SUPPLIED DATA =
────────────────────────────────────────
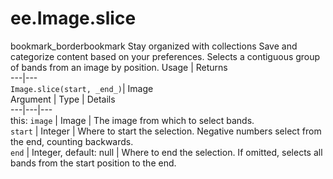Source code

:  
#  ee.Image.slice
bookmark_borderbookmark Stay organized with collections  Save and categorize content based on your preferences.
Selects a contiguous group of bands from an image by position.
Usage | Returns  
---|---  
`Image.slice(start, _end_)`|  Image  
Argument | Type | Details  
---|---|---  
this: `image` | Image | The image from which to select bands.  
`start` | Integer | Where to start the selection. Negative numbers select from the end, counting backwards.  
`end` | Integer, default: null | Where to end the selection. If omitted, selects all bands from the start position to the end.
────────────────────────────────────────
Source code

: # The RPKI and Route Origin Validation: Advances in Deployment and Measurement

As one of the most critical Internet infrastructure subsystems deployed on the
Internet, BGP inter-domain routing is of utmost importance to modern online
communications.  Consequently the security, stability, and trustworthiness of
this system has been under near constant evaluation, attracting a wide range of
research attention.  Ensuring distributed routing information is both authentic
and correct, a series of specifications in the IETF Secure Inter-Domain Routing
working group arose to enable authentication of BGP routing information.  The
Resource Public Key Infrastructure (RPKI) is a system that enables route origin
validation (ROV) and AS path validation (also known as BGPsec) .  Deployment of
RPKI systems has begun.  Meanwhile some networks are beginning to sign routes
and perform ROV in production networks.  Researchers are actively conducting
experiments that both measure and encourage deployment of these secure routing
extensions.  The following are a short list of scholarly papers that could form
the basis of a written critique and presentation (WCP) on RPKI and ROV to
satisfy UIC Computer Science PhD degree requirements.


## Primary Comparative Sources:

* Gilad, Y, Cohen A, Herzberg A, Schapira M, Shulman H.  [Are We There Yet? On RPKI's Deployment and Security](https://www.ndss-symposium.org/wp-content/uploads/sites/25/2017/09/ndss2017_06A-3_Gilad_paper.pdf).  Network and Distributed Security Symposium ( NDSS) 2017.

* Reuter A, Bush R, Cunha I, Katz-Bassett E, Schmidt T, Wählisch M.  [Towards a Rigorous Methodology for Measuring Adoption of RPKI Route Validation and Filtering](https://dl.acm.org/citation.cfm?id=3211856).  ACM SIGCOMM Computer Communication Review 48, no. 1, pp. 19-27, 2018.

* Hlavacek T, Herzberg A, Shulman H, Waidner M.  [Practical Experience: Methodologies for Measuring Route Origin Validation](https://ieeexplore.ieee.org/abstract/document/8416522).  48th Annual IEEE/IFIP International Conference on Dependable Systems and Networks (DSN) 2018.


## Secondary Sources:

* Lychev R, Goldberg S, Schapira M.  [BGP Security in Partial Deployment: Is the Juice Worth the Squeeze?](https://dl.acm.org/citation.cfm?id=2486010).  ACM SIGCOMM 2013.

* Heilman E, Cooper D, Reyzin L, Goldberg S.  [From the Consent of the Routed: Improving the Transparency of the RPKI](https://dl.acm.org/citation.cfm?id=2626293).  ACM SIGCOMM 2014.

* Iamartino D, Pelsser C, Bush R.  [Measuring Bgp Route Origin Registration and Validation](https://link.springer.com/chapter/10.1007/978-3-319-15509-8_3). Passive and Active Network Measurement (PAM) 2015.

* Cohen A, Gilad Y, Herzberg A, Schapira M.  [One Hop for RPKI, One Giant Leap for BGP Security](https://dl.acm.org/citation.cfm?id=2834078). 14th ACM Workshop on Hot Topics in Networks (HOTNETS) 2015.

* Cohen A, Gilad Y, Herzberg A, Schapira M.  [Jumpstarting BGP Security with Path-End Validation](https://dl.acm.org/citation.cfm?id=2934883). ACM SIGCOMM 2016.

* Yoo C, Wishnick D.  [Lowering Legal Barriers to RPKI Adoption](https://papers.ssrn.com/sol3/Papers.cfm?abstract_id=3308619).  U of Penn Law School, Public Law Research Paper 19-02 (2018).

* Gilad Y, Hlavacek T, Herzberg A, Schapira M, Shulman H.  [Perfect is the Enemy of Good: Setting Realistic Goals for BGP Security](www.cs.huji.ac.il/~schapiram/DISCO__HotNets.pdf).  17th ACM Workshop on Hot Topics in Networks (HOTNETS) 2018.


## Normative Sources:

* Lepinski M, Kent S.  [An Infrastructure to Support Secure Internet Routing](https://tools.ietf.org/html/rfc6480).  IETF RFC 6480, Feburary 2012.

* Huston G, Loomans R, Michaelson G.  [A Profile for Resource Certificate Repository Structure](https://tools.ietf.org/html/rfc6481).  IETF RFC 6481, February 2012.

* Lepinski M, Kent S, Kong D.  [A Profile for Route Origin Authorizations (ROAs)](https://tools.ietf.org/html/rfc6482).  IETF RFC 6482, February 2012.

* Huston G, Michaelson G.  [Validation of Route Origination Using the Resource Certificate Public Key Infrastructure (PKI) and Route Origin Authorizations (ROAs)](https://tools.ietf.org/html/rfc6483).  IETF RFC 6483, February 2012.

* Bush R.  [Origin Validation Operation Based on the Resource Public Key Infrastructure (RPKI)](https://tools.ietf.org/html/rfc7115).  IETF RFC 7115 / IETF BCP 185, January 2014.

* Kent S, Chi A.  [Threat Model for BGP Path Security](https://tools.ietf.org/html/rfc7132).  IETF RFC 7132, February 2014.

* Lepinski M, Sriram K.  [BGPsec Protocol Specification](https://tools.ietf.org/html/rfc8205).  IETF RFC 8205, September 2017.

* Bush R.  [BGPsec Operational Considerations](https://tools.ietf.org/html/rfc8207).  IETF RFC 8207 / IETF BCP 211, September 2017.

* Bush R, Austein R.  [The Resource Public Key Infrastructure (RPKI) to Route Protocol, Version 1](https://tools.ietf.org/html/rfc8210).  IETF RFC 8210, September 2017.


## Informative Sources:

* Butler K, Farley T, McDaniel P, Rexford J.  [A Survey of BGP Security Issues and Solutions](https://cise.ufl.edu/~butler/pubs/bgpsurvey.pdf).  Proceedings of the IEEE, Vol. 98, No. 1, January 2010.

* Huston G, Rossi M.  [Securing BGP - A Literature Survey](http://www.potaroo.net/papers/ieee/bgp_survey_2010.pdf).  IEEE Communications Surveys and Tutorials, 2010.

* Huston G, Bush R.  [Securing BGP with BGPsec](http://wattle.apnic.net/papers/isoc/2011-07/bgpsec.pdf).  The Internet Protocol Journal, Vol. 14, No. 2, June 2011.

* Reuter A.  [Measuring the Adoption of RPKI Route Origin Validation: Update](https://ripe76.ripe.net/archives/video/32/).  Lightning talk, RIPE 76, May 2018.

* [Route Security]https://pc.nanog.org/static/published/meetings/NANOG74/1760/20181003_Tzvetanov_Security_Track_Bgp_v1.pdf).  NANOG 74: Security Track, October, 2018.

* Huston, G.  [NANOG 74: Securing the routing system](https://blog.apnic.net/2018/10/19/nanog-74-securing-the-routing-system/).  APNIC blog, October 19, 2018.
────────────────────────────────────────
INSTRUCTIONS TO FOLLOW =
As listed above, the lines from the line with "pp. 19-27, 2018." to the line with "ACM SIGCOMM 2013." are to be echoed exactly, with both ends included and nothing added.

EXERCISE RESULT =
* Reuter A, Bush R, Cunha I, Katz-Bassett E, Schmidt T, Wählisch M.  [Towards a Rigorous Methodology for Measuring Adoption of RPKI Route Validation and Filtering](https://dl.acm.org/citation.cfm?id=3211856).  ACM SIGCOMM Computer Communication Review 48, no. 1, pp. 19-27, 2018.

* Hlavacek T, Herzberg A, Shulman H, Waidner M.  [Practical Experience: Methodologies for Measuring Route Origin Validation](https://ieeexplore.ieee.org/abstract/document/8416522).  48th Annual IEEE/IFIP International Conference on Dependable Systems and Networks (DSN) 2018.


## Secondary Sources:

* Lychev R, Goldberg S, Schapira M.  [BGP Security in Partial Deployment: Is the Juice Worth the Squeeze?](https://dl.acm.org/citation.cfm?id=2486010).  ACM SIGCOMM 2013.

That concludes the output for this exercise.